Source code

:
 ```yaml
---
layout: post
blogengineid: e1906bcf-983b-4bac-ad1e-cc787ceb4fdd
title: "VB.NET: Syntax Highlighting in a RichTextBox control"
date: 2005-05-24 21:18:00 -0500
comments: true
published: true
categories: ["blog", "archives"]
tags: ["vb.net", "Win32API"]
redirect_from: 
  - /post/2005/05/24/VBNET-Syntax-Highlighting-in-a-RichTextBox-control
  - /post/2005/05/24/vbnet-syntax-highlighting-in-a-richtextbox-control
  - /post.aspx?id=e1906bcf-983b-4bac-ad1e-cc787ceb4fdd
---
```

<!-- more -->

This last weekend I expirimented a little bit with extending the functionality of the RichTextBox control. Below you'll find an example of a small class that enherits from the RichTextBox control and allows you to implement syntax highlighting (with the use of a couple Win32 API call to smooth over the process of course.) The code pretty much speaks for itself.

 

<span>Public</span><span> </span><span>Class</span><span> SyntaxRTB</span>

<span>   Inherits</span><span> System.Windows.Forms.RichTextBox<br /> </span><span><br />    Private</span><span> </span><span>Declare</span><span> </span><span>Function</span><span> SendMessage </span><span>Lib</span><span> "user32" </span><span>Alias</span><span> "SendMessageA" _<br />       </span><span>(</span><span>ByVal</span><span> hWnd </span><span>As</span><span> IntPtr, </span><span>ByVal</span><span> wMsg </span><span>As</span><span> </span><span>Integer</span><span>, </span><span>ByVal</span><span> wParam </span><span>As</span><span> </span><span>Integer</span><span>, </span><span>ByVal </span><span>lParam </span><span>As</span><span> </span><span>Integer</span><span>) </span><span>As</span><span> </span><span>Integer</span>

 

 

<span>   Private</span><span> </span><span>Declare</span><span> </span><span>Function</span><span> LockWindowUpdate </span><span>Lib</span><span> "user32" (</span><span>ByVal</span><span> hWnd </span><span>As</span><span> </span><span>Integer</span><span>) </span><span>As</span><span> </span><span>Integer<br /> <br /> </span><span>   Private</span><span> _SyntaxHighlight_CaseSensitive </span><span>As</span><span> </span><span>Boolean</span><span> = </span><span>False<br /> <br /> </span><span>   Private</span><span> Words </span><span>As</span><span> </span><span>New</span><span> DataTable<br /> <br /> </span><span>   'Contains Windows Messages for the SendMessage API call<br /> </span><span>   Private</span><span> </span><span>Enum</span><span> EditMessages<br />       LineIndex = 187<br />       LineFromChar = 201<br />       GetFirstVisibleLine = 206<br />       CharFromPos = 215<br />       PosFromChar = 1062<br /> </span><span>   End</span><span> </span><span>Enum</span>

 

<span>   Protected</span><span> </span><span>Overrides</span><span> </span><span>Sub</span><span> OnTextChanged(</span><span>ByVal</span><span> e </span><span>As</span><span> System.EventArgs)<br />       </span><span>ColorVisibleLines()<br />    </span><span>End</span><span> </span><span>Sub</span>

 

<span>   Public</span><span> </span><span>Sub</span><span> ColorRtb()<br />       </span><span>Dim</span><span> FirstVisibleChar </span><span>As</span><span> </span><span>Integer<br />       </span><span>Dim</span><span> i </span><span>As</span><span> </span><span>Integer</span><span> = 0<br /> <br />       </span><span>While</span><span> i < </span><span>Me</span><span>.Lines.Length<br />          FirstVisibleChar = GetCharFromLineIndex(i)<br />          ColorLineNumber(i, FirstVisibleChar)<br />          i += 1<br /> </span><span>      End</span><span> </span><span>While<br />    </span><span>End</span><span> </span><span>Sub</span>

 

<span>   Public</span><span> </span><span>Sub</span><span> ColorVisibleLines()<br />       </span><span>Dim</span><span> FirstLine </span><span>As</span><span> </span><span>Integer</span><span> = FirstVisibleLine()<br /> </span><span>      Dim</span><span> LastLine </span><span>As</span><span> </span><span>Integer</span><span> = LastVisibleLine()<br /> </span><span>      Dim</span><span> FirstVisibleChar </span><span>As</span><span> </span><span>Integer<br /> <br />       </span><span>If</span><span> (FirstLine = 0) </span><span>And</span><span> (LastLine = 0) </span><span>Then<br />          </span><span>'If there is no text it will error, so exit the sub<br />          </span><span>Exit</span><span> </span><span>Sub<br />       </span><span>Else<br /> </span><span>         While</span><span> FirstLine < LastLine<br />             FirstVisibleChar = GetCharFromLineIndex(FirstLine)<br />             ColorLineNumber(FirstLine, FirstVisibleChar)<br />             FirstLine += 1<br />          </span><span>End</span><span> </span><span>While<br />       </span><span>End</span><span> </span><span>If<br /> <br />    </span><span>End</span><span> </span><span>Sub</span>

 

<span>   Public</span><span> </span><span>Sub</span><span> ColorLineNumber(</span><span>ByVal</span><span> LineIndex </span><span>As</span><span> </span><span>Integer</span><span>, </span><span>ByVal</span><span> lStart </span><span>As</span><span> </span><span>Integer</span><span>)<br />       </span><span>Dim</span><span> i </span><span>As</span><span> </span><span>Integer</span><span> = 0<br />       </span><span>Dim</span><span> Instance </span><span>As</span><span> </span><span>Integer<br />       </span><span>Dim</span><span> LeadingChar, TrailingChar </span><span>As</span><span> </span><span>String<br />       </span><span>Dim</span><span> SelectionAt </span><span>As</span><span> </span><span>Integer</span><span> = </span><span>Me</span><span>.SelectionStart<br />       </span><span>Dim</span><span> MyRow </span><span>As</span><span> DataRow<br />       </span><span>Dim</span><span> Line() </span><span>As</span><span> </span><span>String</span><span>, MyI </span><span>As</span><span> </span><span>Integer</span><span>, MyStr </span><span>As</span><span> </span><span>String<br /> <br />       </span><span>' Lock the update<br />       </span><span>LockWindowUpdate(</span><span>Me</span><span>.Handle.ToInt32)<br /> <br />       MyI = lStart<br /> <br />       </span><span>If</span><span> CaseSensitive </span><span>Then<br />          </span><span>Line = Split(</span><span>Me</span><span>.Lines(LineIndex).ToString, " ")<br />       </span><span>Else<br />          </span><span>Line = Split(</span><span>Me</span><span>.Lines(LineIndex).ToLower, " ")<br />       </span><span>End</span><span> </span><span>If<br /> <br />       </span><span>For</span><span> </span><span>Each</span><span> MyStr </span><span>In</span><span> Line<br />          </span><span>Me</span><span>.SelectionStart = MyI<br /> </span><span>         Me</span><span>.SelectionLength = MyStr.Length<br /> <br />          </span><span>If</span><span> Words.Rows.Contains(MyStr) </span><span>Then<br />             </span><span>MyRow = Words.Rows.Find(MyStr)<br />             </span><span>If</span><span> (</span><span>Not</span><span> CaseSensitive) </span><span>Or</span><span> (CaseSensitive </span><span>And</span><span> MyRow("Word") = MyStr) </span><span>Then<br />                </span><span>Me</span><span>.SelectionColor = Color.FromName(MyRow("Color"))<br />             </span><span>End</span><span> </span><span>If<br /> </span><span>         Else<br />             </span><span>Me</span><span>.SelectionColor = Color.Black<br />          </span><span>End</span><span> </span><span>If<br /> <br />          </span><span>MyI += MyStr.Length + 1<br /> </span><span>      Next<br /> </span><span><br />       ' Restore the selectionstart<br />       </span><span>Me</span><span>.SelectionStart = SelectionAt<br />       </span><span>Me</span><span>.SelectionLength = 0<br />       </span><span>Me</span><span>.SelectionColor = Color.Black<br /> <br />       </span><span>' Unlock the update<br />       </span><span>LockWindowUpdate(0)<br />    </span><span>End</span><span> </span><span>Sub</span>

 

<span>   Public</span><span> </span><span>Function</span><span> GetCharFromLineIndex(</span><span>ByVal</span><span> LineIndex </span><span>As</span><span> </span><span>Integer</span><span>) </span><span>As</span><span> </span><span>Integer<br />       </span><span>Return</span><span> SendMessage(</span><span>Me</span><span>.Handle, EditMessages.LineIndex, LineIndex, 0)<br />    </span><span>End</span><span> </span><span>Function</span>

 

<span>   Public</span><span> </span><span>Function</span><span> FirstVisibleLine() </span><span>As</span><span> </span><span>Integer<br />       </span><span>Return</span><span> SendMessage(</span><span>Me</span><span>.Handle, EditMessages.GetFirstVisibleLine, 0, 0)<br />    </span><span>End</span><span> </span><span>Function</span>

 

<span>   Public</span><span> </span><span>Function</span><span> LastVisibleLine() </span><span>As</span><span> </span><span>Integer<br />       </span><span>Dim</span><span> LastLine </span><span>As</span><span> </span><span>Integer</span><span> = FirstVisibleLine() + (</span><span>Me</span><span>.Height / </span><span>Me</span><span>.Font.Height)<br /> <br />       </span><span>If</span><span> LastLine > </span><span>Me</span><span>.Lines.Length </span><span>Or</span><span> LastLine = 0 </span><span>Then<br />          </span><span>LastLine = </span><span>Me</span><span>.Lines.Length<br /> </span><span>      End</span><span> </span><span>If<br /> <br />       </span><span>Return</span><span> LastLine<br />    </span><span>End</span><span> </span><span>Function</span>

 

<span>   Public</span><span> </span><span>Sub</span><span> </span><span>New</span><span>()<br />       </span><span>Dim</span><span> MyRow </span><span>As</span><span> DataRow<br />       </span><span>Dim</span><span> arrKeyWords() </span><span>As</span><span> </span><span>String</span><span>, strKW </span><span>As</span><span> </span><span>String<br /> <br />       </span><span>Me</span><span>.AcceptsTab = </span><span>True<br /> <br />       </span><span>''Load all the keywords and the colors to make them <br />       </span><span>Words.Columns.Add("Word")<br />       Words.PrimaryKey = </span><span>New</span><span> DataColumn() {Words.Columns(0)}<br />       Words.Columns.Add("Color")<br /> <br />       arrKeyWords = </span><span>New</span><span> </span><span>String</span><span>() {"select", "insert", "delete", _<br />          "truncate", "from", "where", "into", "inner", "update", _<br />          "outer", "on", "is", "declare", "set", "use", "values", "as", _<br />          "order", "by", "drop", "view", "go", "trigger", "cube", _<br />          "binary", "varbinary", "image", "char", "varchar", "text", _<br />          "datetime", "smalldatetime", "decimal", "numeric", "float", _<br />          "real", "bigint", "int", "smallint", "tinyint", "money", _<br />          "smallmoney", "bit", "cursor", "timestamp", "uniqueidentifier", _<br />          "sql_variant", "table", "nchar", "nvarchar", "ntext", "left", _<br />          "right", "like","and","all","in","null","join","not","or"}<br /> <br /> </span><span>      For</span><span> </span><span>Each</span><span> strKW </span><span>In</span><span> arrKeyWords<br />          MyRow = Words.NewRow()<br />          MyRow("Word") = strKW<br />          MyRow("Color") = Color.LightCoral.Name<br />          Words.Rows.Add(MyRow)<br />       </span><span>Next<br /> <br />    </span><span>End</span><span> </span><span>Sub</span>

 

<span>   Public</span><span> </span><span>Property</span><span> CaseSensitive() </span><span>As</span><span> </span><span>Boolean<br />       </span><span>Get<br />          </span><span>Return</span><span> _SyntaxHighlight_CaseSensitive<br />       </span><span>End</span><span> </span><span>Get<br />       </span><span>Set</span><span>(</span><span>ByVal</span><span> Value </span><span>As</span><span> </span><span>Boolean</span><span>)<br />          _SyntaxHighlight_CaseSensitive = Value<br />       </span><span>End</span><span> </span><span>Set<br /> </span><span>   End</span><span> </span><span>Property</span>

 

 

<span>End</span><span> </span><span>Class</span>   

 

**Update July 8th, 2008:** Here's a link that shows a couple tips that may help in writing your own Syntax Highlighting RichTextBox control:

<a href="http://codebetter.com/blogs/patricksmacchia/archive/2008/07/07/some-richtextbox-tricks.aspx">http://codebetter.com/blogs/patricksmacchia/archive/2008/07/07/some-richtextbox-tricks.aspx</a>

▶ [Work item] Copy from the entries only those lines that hold the word "Boolean".

▶ [Task result]
<span>   Private</span><span> </span><span>Declare</span><span> </span><span>Function</span><span> LockWindowUpdate </span><span>Lib</span><span> "user32" (</span><span>ByVal</span><span> hWnd </span><span>As</span><span> </span><span>Integer</span><span>) </span><span>As</span><span> </span><span>Integer<br /> <br /> </span><span>   Private</span><span> _SyntaxHighlight_CaseSensitive </span><span>As</span><span> </span><span>Boolean</span><span> = </span><span>False<br /> <br /> </span><span>   Private</span><span> Words </span><span>As</span><span> </span><span>New</span><span> DataTable<br /> <br /> </span><span>   'Contains Windows Messages for the SendMessage API call<br /> </span><span>   Private</span><span> </span><span>Enum</span><span> EditMessages<br />       LineIndex = 187<br />       LineFromChar = 201<br />       GetFirstVisibleLine = 206<br />       CharFromPos = 215<br />       PosFromChar = 1062<br /> </span><span>   End</span><span> </span><span>Enum</span>
<span>   Public</span><span> </span><span>Property</span><span> CaseSensitive() </span><span>As</span><span> </span><span>Boolean<br />       </span><span>Get<br />          </span><span>Return</span><span> _SyntaxHighlight_CaseSensitive<br />       </span><span>End</span><span> </span><span>Get<br />       </span><span>Set</span><span>(</span><span>ByVal</span><span> Value </span><span>As</span><span> </span><span>Boolean</span><span>)<br />          _SyntaxHighlight_CaseSensitive = Value<br />       </span><span>End</span><span> </span><span>Set<br /> </span><span>   End</span><span> </span><span>Property</span>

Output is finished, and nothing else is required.